[Dataset entries]
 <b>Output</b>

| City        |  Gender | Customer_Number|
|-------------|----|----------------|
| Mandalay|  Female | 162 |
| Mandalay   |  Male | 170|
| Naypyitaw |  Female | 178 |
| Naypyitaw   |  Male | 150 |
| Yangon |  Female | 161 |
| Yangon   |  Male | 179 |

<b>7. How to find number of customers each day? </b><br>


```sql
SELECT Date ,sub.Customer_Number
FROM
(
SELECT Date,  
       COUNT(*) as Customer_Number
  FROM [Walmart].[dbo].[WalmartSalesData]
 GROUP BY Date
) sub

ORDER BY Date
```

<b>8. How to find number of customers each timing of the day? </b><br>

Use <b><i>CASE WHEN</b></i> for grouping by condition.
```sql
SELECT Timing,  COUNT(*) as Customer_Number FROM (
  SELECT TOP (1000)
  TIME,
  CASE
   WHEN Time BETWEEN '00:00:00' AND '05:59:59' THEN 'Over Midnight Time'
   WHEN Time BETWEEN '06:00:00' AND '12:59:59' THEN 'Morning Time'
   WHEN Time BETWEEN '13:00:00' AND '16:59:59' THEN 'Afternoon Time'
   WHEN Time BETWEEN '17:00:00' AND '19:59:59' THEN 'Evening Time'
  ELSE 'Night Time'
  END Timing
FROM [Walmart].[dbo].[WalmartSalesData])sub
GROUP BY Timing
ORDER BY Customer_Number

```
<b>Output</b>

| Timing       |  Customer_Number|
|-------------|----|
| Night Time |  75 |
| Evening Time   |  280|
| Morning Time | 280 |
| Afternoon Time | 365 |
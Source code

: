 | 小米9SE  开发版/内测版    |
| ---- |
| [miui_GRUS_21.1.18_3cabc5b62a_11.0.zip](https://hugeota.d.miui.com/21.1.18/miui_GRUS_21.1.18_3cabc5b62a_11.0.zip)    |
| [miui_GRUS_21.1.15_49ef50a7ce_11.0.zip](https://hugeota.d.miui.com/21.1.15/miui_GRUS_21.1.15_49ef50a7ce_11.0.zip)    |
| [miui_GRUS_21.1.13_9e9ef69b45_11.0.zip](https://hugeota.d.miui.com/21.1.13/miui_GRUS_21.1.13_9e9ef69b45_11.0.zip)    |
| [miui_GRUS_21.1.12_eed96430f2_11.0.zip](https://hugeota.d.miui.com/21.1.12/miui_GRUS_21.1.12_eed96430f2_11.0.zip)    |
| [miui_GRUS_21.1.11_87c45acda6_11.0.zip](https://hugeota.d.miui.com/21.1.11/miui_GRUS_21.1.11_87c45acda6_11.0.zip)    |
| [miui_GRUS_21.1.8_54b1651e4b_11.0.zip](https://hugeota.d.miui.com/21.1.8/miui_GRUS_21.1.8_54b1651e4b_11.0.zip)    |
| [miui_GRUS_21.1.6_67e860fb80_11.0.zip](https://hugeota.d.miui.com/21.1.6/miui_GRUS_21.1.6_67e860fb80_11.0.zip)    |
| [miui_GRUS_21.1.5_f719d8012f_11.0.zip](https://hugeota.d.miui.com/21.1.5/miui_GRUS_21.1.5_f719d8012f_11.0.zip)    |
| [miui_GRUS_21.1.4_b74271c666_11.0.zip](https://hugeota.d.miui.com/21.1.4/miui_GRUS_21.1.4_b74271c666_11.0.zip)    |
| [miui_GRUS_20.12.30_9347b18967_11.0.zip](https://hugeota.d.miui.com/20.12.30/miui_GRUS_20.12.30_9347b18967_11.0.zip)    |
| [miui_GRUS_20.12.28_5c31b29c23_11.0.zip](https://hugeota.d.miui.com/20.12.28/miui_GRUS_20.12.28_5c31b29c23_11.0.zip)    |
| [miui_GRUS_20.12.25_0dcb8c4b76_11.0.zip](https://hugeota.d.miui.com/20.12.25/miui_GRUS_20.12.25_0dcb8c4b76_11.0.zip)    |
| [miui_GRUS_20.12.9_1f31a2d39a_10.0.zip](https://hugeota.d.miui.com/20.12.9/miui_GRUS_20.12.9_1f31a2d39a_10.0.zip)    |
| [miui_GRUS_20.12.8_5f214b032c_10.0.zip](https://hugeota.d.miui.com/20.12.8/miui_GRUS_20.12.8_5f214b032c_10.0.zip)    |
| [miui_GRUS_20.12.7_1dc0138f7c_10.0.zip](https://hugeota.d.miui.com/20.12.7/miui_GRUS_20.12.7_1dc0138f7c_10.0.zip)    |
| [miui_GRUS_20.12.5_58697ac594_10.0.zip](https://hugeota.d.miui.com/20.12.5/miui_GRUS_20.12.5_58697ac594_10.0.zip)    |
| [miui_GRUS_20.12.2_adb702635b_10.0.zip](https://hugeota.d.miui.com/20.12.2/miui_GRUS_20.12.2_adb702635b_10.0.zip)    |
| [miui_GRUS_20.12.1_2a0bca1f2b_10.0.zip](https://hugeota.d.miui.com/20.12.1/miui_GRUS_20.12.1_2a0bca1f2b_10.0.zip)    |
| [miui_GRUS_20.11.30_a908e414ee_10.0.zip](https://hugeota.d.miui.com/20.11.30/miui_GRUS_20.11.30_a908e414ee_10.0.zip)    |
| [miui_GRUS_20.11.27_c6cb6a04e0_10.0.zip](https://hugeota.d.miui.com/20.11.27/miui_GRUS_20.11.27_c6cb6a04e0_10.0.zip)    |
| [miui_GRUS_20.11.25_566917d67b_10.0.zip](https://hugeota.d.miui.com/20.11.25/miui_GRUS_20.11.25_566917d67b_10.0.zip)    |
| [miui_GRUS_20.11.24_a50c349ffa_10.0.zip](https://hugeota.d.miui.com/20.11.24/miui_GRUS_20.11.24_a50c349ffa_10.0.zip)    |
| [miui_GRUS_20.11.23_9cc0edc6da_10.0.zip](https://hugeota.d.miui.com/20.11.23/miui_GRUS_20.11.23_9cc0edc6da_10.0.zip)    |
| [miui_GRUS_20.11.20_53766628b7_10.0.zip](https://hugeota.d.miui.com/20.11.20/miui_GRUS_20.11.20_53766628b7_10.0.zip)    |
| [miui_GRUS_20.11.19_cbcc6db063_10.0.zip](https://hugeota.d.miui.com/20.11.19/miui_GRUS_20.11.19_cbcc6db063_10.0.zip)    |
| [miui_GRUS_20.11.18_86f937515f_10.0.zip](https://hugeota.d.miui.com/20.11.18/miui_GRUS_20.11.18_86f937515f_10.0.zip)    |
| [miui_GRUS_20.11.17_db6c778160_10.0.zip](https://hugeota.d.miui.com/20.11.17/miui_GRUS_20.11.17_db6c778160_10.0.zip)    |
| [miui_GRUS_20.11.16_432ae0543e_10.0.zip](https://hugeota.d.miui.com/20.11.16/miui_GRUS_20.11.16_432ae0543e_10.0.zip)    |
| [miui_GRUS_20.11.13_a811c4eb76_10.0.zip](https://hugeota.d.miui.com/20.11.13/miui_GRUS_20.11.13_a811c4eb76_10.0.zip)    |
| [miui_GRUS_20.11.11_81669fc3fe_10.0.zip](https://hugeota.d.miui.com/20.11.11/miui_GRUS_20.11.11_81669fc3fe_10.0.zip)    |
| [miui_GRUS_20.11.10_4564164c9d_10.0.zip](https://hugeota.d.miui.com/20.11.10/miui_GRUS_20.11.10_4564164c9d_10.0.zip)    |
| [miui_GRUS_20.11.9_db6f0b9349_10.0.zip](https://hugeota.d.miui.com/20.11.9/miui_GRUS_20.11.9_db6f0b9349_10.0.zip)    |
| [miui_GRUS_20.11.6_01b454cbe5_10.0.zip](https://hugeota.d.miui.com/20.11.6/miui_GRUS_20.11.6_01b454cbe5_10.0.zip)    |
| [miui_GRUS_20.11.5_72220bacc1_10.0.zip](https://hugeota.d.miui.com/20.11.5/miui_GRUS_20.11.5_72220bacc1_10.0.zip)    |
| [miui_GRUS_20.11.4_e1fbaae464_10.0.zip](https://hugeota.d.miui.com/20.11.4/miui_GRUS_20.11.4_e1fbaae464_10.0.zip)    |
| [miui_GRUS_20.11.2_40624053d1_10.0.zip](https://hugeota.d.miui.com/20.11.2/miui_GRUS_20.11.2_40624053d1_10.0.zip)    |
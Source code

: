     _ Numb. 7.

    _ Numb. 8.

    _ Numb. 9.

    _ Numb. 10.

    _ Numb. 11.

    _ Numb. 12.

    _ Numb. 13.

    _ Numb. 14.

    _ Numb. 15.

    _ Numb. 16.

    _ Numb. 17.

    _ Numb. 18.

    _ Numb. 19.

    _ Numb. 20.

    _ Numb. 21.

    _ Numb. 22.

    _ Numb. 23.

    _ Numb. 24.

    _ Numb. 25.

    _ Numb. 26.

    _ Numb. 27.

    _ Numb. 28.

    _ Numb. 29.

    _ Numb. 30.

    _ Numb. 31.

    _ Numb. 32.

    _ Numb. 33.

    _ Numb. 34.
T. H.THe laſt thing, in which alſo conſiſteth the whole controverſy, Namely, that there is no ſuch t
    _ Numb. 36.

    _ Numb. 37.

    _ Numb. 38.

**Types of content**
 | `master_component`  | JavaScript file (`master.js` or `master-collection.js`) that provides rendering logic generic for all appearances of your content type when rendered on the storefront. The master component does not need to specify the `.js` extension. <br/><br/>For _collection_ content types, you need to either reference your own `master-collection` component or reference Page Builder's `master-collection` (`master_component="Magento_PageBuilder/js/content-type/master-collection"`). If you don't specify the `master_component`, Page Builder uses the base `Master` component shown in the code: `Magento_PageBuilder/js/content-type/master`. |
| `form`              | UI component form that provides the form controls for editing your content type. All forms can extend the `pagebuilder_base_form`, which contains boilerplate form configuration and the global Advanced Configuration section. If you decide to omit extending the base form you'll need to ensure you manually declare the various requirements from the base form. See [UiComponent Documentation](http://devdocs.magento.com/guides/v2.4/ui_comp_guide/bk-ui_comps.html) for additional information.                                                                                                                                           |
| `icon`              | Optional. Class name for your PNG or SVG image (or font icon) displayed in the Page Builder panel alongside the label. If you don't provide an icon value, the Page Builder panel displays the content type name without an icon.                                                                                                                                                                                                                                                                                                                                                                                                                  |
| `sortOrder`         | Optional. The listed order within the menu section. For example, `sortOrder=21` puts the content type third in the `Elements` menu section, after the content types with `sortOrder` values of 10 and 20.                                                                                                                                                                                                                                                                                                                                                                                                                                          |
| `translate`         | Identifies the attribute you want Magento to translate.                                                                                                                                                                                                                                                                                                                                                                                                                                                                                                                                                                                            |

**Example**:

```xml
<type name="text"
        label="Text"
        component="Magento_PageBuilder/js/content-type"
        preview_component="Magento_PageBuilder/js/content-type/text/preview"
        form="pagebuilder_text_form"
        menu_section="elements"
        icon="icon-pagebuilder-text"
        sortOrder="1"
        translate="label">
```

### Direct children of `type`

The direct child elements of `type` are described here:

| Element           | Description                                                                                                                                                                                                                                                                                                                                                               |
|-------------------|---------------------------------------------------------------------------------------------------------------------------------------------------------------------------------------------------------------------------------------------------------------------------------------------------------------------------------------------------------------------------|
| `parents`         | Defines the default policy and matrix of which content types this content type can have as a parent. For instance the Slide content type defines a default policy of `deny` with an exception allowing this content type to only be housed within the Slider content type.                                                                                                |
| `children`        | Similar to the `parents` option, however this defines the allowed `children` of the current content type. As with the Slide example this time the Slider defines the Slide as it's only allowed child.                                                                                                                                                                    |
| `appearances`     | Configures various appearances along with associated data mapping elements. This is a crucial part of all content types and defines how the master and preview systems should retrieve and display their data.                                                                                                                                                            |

▶ WHAT YOU HAVE TO DO: Collect the lines of the records that include the string "find".

▶ WRITTEN RESPONSE:
<b>7. How to find number of customers each day? </b><br>
<b>8. How to find number of customers each timing of the day? </b><br>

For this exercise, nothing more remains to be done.